Abraham hoped with every part of him he would return to the farm, to his father, and be there to help him manage during his own aging days. It would be soon. Father was showing signs of slowing. It hurt Abe to see it. It would hurt him more to have to watch his father watch him leave on that train, standing on the platform managing to control his sadness, his fear.

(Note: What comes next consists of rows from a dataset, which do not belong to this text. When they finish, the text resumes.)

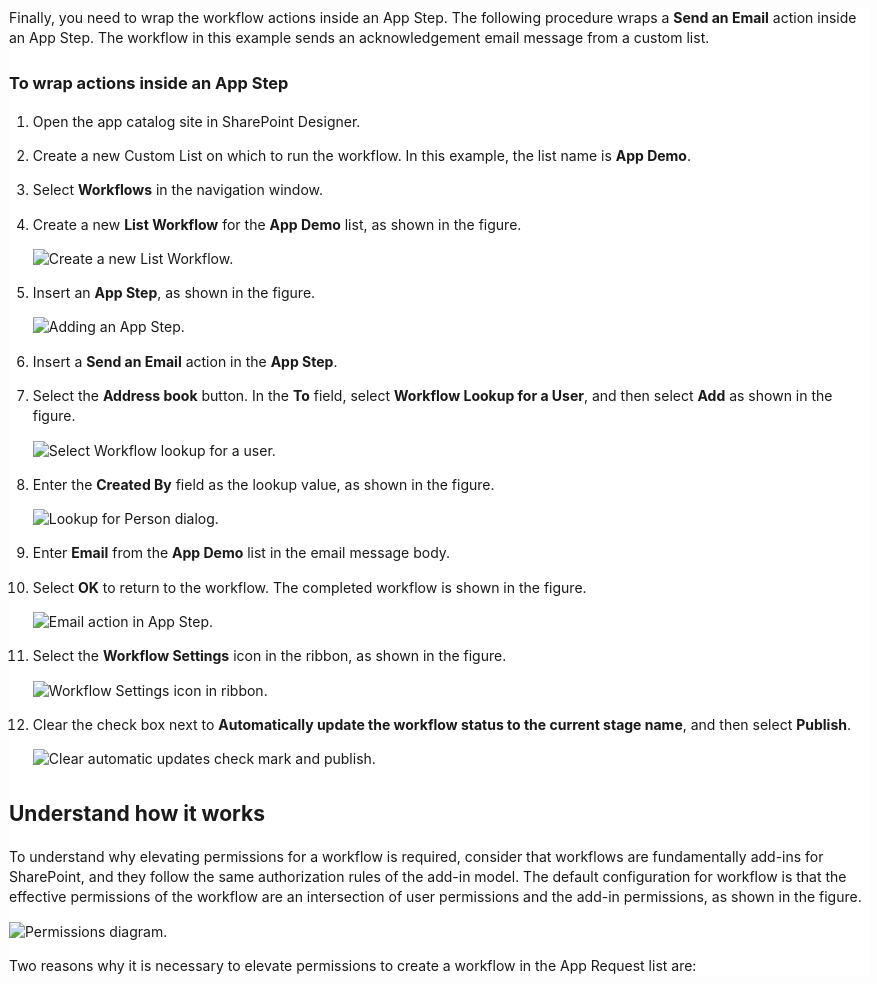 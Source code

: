Finally, you need to wrap the workflow actions inside an App Step. The following procedure wraps a **Send an Email** action inside an App Step. The workflow in this example sends an acknowledgement email message from a custom list.

### To wrap actions inside an App Step

1. Open the app catalog site in SharePoint Designer.
1. Create a new Custom List on which to run the workflow. In this example, the list name is **App Demo**.
1. Select **Workflows** in the navigation window.
1. Create a new **List Workflow** for the **App Demo** list, as shown in the figure.

    ![Create a new List Workflow.](../images/SPD15-WFAppPermissions7.png)

1. Insert an **App Step**, as shown in the figure.

    ![Adding an App Step.](../images/SPD15-WFAppPermissions8.png)

1. Insert a **Send an Email** action in the **App Step**.
1. Select the **Address book** button. In the **To** field, select **Workflow Lookup for a User**, and then select **Add** as shown in the figure.

    ![Select Workflow lookup for a user.](../images/SPD15-WFAppPermissions9.png)

1. Enter the **Created By** field as the lookup value, as shown in the figure.

    ![Lookup for Person dialog.](../images/SPD15-WFAppPermissions10.png)

1. Enter **Email** from the **App Demo** list in the email message body.
1. Select **OK** to return to the workflow. The completed workflow is shown in the figure.

    ![Email action in App Step.](../images/SPD15-WFAppPermissions11.png)

1. Select the **Workflow Settings** icon in the ribbon, as shown in the figure.

    ![Workflow Settings icon in ribbon.](../images/SPD15-WFAppPermissions12.png)

1. Clear the check box next to **Automatically update the workflow status to the current stage name**, and then select **Publish**.

    ![Clear automatic updates check mark and publish.](../images/SPD15-WFAppPermissions13.png)

## Understand how it works

To understand why elevating permissions for a workflow is required, consider that workflows are fundamentally add-ins for SharePoint, and they follow the same authorization rules of the add-in model. The default configuration for workflow is that the effective permissions of the workflow are an intersection of user permissions and the add-in permissions, as shown in the figure.

![Permissions diagram.](../images/SPD15-WFAppPermissions14.png)

Two reasons why it is necessary to elevate permissions to create a workflow in the App Request list are:
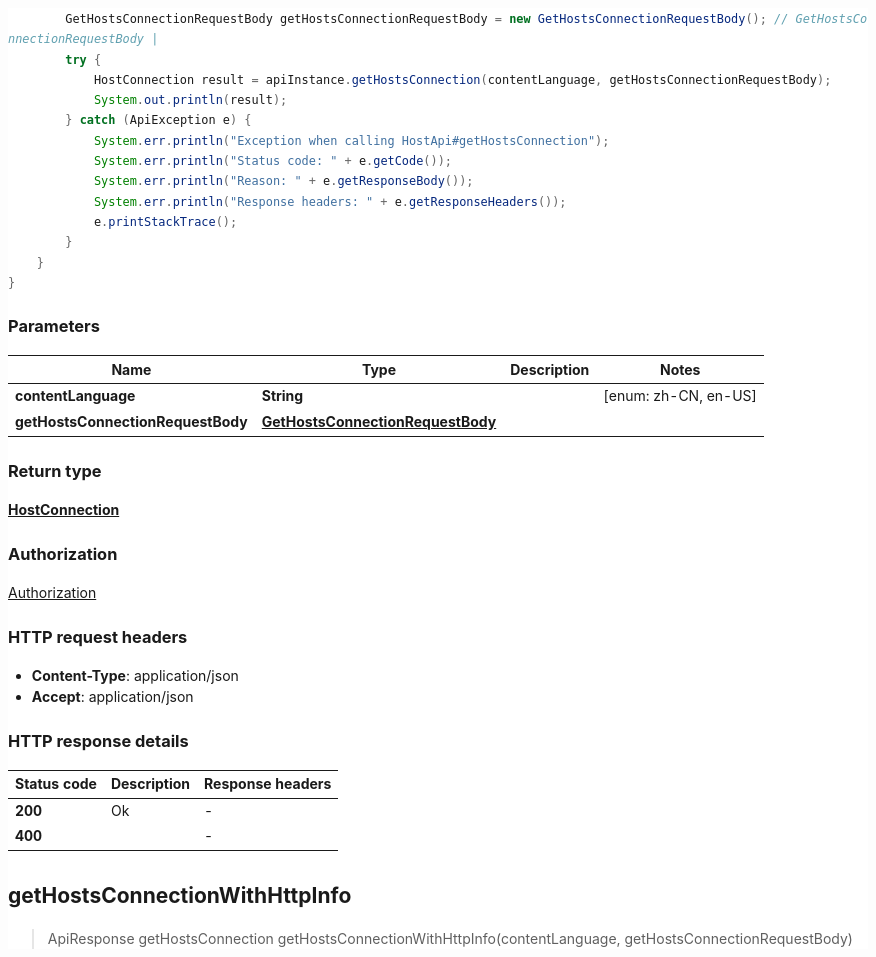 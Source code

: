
 ```java
        GetHostsConnectionRequestBody getHostsConnectionRequestBody = new GetHostsConnectionRequestBody(); // GetHostsConnectionRequestBody | 
        try {
            HostConnection result = apiInstance.getHostsConnection(contentLanguage, getHostsConnectionRequestBody);
            System.out.println(result);
        } catch (ApiException e) {
            System.err.println("Exception when calling HostApi#getHostsConnection");
            System.err.println("Status code: " + e.getCode());
            System.err.println("Reason: " + e.getResponseBody());
            System.err.println("Response headers: " + e.getResponseHeaders());
            e.printStackTrace();
        }
    }
}
```

### Parameters


Name | Type | Description  | Notes
------------- | ------------- | ------------- | -------------
 **contentLanguage** | **String**|  | [enum: zh-CN, en-US]
 **getHostsConnectionRequestBody** | [**GetHostsConnectionRequestBody**](GetHostsConnectionRequestBody.md)|  |

### Return type

[**HostConnection**](HostConnection.md)


### Authorization

[Authorization](../README.md#Authorization)

### HTTP request headers

- **Content-Type**: application/json
- **Accept**: application/json

### HTTP response details
| Status code | Description | Response headers |
|-------------|-------------|------------------|
| **200** | Ok |  -  |
| **400** |  |  -  |

## getHostsConnectionWithHttpInfo

> ApiResponse<HostConnection> getHostsConnection getHostsConnectionWithHttpInfo(contentLanguage, getHostsConnectionRequestBody)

Kicking a rock out of his path, he figured the long walk into town would do him good, help prepare for what was to come. Not that he wasn’t prepared already. Constant farm chores without machinery to make them easier had built his strength and stamina well. Days of rising before the sun and sometimes before the roosters to take care of the crops, move lines in bitter cold air and in the hottest times of the summer, made him sturdy. He didn’t figure war would be much harder, physically. What he wasn’t sure about was how hard it would be to his mind. He didn’t mind fighting as needed. He was raised to stand up for himself and for those around him and would do so without hesitation. And now he was proud to do it for his country, as well. He’d never actually taken a life, though. He know how to stop before that risk.
Father told him to be someone else out there, to tell himself he was doing good and sometimes evil was necessary to prevent worse evil. His father told him never to let it feel bad about who he was, since his heart was in the right place and that’s what mattered. The heart. Protect the heart, he’d said.